Die junge Jagna (Kamila Urzedowska) lebt Ende des 19. Jahrhunderts mit ihrer Mutter Jagustynka (Dorota Stalinska) in eher ärmlichen Verhältnissen, in der Gegend der heutigen polnischen Stadt Łódź. Das Leben ist hart und voller Entbehrungen, doch Jagna genießt die Schönheit der Natur, hat ein künstlerisches Gemüt – und ist den Männern zugetan. Ihr Ruf im Dorf ist schlecht, ihre Affäre mit dem verheirateten Antek (Robert Gulaczyk) ist allgemein bekannt. Antek ist der Sohn von Boryna (Miroslaw Baka), dem reichsten Bauern des Dorfes, der gerade Witwer geworden ist und eine neue Frau sucht. Die umtriebige Jagustynka wittert ein gutes Geschäft und vermählt Jagna mit Boryna, denn dieser überschreibt seiner neuen Frau den besten Teil seiner Felder. Sehr zum Unwillen seiner Kinder aus erster Ehe, die ihr Erbe schrumpfen sehen und sich zunehmend in einen manischen Hass auf Jagna hineinsteigern…
Normalerweise wird der Literaturnobelpreis für ein Lebenswerk verliehen, ganz selten würdigen die Juroren in ihrer Laudatio ganz explizit ein Werk. So geschah es aber im Fall des polnischen Autors Władysław Reymont, der den Preis 1924 für sein monumentales Werk „Die Bauern“ erhielt. Als der Roman in den Nullerjahren des 20. Jahrhunderts als vierteilige Fortsetzung erschien, existierte Polen noch nicht als selbstständiger Staat, sondern war unter dem Namen Weichselland bzw.
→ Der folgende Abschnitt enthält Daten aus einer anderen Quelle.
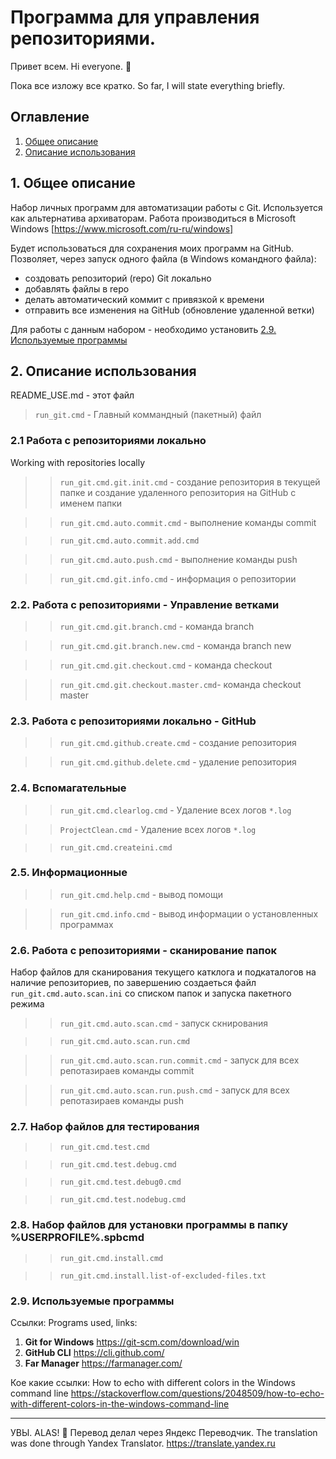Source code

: # Программа для управления репозиториями.

Привет всем. Hi everyone. :wave:

Пока все изложу все кратко. 
So far, I will state everything briefly.

## Оглавление
1. [Общее описание](##-1.-Общее-описание)
2. [Описание использования](##-2.-Описание-использования)

## 1. Общее описание

Набор личных программ для автоматизации работы с Git.
Используется как альтернатива архиваторам.
Работа производиться в Microsoft Windows [https://www.microsoft.com/ru-ru/windows]

Будет использоваться для сохранения моих программ на GitHub. 
Позволяет, через запуск одного файла (в Windows командного файла):
 - создовать репозиторий (repo) Git локально
 - добавлять файлы в repo
 - делать автоматический коммит с привязкой к времени
 - отправить все изменения на GitHub (обновление удаленной ветки)

 Для работы с данным набором - необходимо установить [2.9. Используемые программы](###-2.9.-Используемые-программы)



## 2. Описание использования

README_USE.md - этот файл

>`run_git.cmd` - Главный коммандный (пакетный) файл


### 2.1 Работа с репозиториями локально

Working with repositories locally

>>`run_git.cmd.git.init.cmd` - создание репозитория в текущей папке и создание удаленного репозитория на GitHub с именем папки

>>`run_git.cmd.auto.commit.cmd` - выполнение команды commit

>>`run_git.cmd.auto.commit.add.cmd`

>>`run_git.cmd.auto.push.cmd` - выполнение команды push

>>`run_git.cmd.git.info.cmd` - информация о репозитории

### 2.2. Работа с репозиториями - Управление ветками

>>`run_git.cmd.git.branch.cmd` - команда branch

>>`run_git.cmd.git.branch.new.cmd` - команда branch new

>>`run_git.cmd.git.checkout.cmd` - команда checkout

>>`run_git.cmd.git.checkout.master.cmd`- команда checkout master

### 2.3. Работа с репозиториями локально - GitHub

>>`run_git.cmd.github.create.cmd` - создание репозитория

>>`run_git.cmd.github.delete.cmd` - удаление репозитория


### 2.4. Вспомагательные

>>`run_git.cmd.clearlog.cmd` - Удаление всех логов `*.log`

>>`ProjectClean.cmd` - Удаление всех логов `*.log`

>>`run_git.cmd.createini.cmd`


### 2.5. Информационные

>>`run_git.cmd.help.cmd` - вывод помощи

>>`run_git.cmd.info.cmd` - вывод информации о установленных программах


### 2.6. Работа с репозиториями - сканирование папок
Набор файлов для сканирования текущего катклога и подкаталогов на наличие репозиториев,
по завершению создаеться файл `run_git.cmd.auto.scan.ini` со списком папок и запуска пакетного режима

>>`run_git.cmd.auto.scan.cmd` - запуск скнирования

>>`run_git.cmd.auto.scan.run.cmd`

>>`run_git.cmd.auto.scan.run.commit.cmd` - запуск для всех репотазираев команды commit

>>`run_git.cmd.auto.scan.run.push.cmd` - запуск для всех репотазираев команды push


### 2.7. Набор файлов для тестирования

>>`run_git.cmd.test.cmd`

>>`run_git.cmd.test.debug.cmd`

>>`run_git.cmd.test.debug0.cmd`

>>`run_git.cmd.test.nodebug.cmd`


### 2.8. Набор файлов для установки программы в папку **%USERPROFILE%\.spbcmd**

>>`run_git.cmd.install.cmd`

>>`run_git.cmd.install.list-of-excluded-files.txt`


### 2.9. Используемые программы

 Ссылки:
 Programs used, links:
 1. **Git for Windows**	https://git-scm.com/download/win
 2. **GitHub CLI**	https://cli.github.com/
 3. **Far Manager**	https://farmanager.com/

Кое какие ссылки:
 How to echo with different colors in the Windows command line https://stackoverflow.com/questions/2048509/how-to-echo-with-different-colors-in-the-windows-command-line

____
УВЫ. ALAS! :raised_hands:
Перевод делал через Яндекс Переводчик.
The translation was done through Yandex Translator. https://translate.yandex.ru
Russisch-Polen Teil des russischen Kaiserreiches. „Die Bauern“ beschreibt anhand einer Dorfgemeinschaft den Konflikt zwischen polnischen Bauern und russischen Großgrundbesitzern, was ihn schon bald zu einem der polnischen Nationalepen machte, die auch heute noch Schullektüre ist.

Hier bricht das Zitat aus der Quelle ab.